Source texts of formatted documents:
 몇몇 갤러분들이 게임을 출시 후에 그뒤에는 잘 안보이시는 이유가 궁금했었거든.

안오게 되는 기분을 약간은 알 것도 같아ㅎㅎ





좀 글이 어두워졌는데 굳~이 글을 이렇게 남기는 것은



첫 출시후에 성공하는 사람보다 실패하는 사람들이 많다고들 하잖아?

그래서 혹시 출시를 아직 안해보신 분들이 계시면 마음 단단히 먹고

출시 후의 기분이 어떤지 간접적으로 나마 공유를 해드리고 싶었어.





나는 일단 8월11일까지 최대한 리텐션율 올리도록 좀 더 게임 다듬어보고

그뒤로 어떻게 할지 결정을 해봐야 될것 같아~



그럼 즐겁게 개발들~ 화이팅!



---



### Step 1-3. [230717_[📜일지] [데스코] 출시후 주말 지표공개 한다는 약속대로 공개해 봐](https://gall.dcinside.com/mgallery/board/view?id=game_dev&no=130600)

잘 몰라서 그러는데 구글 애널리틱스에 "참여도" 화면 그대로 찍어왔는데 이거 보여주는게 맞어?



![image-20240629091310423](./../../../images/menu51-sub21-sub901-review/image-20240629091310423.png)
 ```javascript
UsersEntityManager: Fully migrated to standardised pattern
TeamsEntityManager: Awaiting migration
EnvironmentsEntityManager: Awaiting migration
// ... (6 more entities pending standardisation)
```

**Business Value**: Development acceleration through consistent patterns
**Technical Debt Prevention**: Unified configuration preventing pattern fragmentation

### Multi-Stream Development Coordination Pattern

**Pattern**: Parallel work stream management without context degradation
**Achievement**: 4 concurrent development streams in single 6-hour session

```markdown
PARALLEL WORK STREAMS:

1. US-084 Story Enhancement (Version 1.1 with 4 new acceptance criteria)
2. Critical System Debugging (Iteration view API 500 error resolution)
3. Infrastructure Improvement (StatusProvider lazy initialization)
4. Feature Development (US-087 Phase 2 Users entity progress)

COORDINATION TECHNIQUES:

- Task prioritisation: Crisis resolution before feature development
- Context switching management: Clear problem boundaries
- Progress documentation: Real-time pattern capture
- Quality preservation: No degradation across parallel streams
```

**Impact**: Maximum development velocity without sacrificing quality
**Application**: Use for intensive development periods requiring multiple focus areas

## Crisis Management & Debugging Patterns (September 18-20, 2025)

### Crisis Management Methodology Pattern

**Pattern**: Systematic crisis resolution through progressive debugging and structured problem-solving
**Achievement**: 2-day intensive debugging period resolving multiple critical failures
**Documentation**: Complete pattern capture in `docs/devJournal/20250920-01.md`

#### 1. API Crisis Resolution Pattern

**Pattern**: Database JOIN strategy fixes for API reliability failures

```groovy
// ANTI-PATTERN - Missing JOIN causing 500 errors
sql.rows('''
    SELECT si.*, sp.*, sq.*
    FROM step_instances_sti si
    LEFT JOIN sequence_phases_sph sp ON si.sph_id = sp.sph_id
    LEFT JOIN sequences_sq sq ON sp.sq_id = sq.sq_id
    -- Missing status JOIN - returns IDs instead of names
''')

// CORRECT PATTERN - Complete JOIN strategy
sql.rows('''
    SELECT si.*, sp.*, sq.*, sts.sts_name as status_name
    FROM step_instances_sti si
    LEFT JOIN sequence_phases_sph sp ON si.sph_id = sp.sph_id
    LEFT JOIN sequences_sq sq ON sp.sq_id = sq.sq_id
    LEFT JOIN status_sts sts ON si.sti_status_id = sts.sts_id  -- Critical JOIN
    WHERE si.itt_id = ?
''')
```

### Task item
All the entries above are to be transcribed without any alteration.

### Written response
 몇몇 갤러분들이 게임을 출시 후에 그뒤에는 잘 안보이시는 이유가 궁금했었거든.

안오게 되는 기분을 약간은 알 것도 같아ㅎㅎ





좀 글이 어두워졌는데 굳~이 글을 이렇게 남기는 것은



첫 출시후에 성공하는 사람보다 실패하는 사람들이 많다고들 하잖아?

그래서 혹시 출시를 아직 안해보신 분들이 계시면 마음 단단히 먹고

출시 후의 기분이 어떤지 간접적으로 나마 공유를 해드리고 싶었어.





나는 일단 8월11일까지 최대한 리텐션율 올리도록 좀 더 게임 다듬어보고

그뒤로 어떻게 할지 결정을 해봐야 될것 같아~



그럼 즐겁게 개발들~ 화이팅!



---



### Step 1-3. [230717_[📜일지] [데스코] 출시후 주말 지표공개 한다는 약속대로 공개해 봐](https://gall.dcinside.com/mgallery/board/view?id=game_dev&no=130600)

잘 몰라서 그러는데 구글 애널리틱스에 "참여도" 화면 그대로 찍어왔는데 이거 보여주는게 맞어?



![image-20240629091310423](./../../../images/menu51-sub21-sub901-review/image-20240629091310423.png)
 ```javascript
UsersEntityManager: Fully migrated to standardised pattern
TeamsEntityManager: Awaiting migration
EnvironmentsEntityManager: Awaiting migration
// ... (6 more entities pending standardisation)
```

**Business Value**: Development acceleration through consistent patterns
**Technical Debt Prevention**: Unified configuration preventing pattern fragmentation

### Multi-Stream Development Coordination Pattern

**Pattern**: Parallel work stream management without context degradation
**Achievement**: 4 concurrent development streams in single 6-hour session

```markdown
PARALLEL WORK STREAMS:

1. US-084 Story Enhancement (Version 1.1 with 4 new acceptance criteria)
2. Critical System Debugging (Iteration view API 500 error resolution)
3. Infrastructure Improvement (StatusProvider lazy initialization)
4. Feature Development (US-087 Phase 2 Users entity progress)

COORDINATION TECHNIQUES:

- Task prioritisation: Crisis resolution before feature development
- Context switching management: Clear problem boundaries
- Progress documentation: Real-time pattern capture
- Quality preservation: No degradation across parallel streams
```

**Impact**: Maximum development velocity without sacrificing quality
**Application**: Use for intensive development periods requiring multiple focus areas

## Crisis Management & Debugging Patterns (September 18-20, 2025)

### Crisis Management Methodology Pattern

**Pattern**: Systematic crisis resolution through progressive debugging and structured problem-solving
**Achievement**: 2-day intensive debugging period resolving multiple critical failures
**Documentation**: Complete pattern capture in `docs/devJournal/20250920-01.md`

#### 1. API Crisis Resolution Pattern

**Pattern**: Database JOIN strategy fixes for API reliability failures

```groovy
// ANTI-PATTERN - Missing JOIN causing 500 errors
sql.rows('''
    SELECT si.*, sp.*, sq.*
    FROM step_instances_sti si
    LEFT JOIN sequence_phases_sph sp ON si.sph_id = sp.sph_id
    LEFT JOIN sequences_sq sq ON sp.sq_id = sq.sq_id
    -- Missing status JOIN - returns IDs instead of names
''')

// CORRECT PATTERN - Complete JOIN strategy
sql.rows('''
    SELECT si.*, sp.*, sq.*, sts.sts_name as status_name
    FROM step_instances_sti si
    LEFT JOIN sequence_phases_sph sp ON si.sph_id = sp.sph_id
    LEFT JOIN sequences_sq sq ON sp.sq_id = sq.sq_id
    LEFT JOIN status_sts sts ON si.sti_status_id = sts.sts_id  -- Critical JOIN
    WHERE si.itt_id = ?
''')
```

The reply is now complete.